When first mooted by PAP leaders, the idea stirred fierce debate as some Singaporeans were appalled by the idea that minority candidates needed Chinese teammates to lean on, lest they lose the vote based on the colour of their skin. A parliamentary select committee was held to hear views from both sides but the Constitution was eventually amended to pave the way for GRCs.

Another criticism was that such a system was not truly democratic, as it accorded a citizen living in a GRC more voting power compared with someone living in a single-seat ward. A voter in a GRC could elect up to three, and later, with further revisions of the Parliamentary Elections Act, six MPs in a single vote.

But Mr Shanmugam, who is 56 this year, says of the almost three-decades-old system: "If you compare our system with the rest of the world, we have a good system of minority representation in government." Of the 87 elected MPs in Parliament, 12 are Malay, 10 are Indian and one is Eurasian. They form 26.3 per cent of all elected MPs - higher than the national demographic for minorities, which stands at 25.7 per cent. This sort of proportionate representation is unparalleled elsewhere, he adds. Just look at the United States, which considers itself the bastion of democracy, he says. While acknowledging that the US has elected its first black president, he asks: "How many senators have there been who are African-American in origin? Nine, in its entire history. You tell me race doesn't play a part?"
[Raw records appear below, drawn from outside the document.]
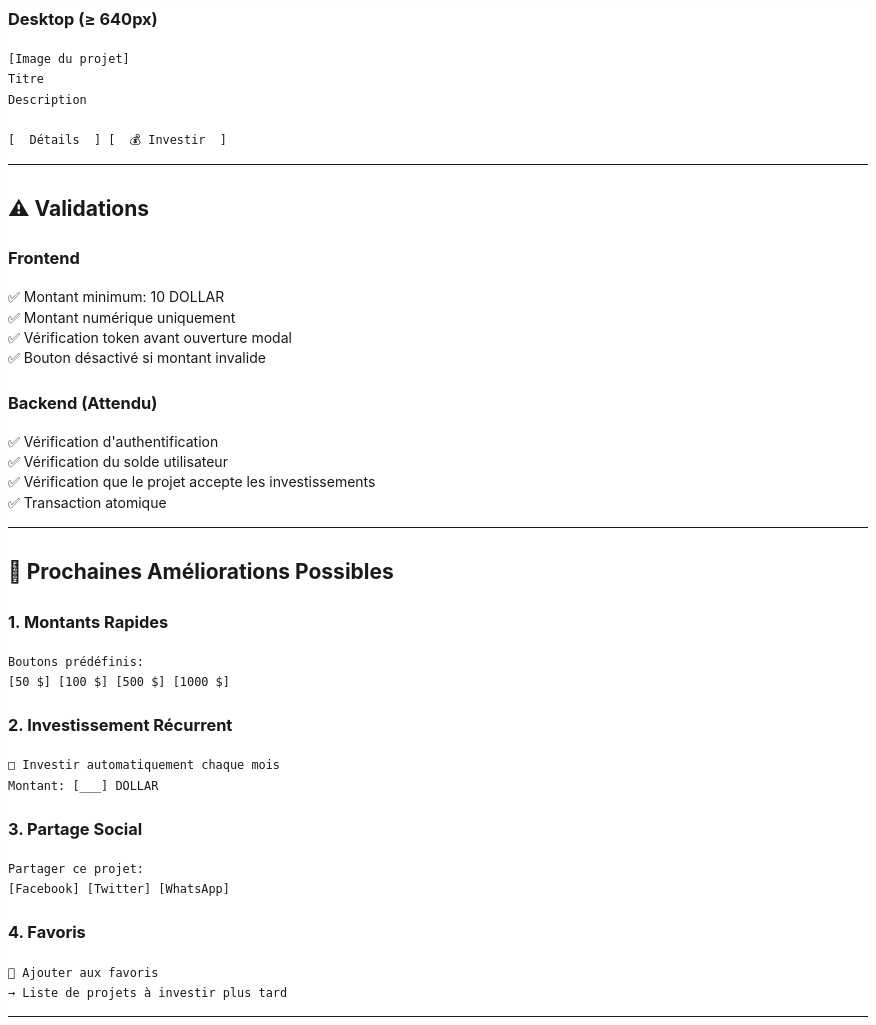 ### Desktop (≥ 640px)
```
[Image du projet]
Titre
Description

[  Détails  ] [  💰 Investir  ]
```

---

## ⚠️ Validations

### Frontend
✅ Montant minimum: 10 DOLLAR  
✅ Montant numérique uniquement  
✅ Vérification token avant ouverture modal  
✅ Bouton désactivé si montant invalide  

### Backend (Attendu)
✅ Vérification d'authentification  
✅ Vérification du solde utilisateur  
✅ Vérification que le projet accepte les investissements  
✅ Transaction atomique  

---

## 🔄 Prochaines Améliorations Possibles

### 1. Montants Rapides
```
Boutons prédéfinis:
[50 $] [100 $] [500 $] [1000 $]
```

### 2. Investissement Récurrent
```
□ Investir automatiquement chaque mois
Montant: [___] DOLLAR
```

### 3. Partage Social
```
Partager ce projet:
[Facebook] [Twitter] [WhatsApp]
```

### 4. Favoris
```
💚 Ajouter aux favoris
→ Liste de projets à investir plus tard
```

---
As for complaints that GRC sizes may have become too unwieldy, Mr Shanmugam points to the electoral boundaries report released last month - the average number of MPs in each GRC now drops to 4.75, from five in the last election.

All in all, the GRC system has ensured a healthy level of minority representation, and Singaporeans inherently understand this, he says.

"Even in 1988, criticisms about the GRC barely came up. It wasn't a ground issue. If anything, people were wondering whether my youth made me qualified to run a town council," he says.

Mr Shanmugam, along with then Education Minister Tony Tan Keng Yam and fellow newcomer Charles Chong, beat the now-defunct United People's Front team and garnered 70.1 per cent of the votes in Sembawang GRC - higher than the PAP's national average of 63.2 per cent. Since then, Mr Shanmugam believes he has transcended race in his work as an MP. "People value loyalty, integrity, hard work and that you are helping them," he says.

But GRCs are here to stay, he adds. "There's always a risk that race can be exploited or become relevant during a campaign, and minority candidates getting squeezed out or finding that their representation is substantially reduced. And if that happens, is that good for Singapore?"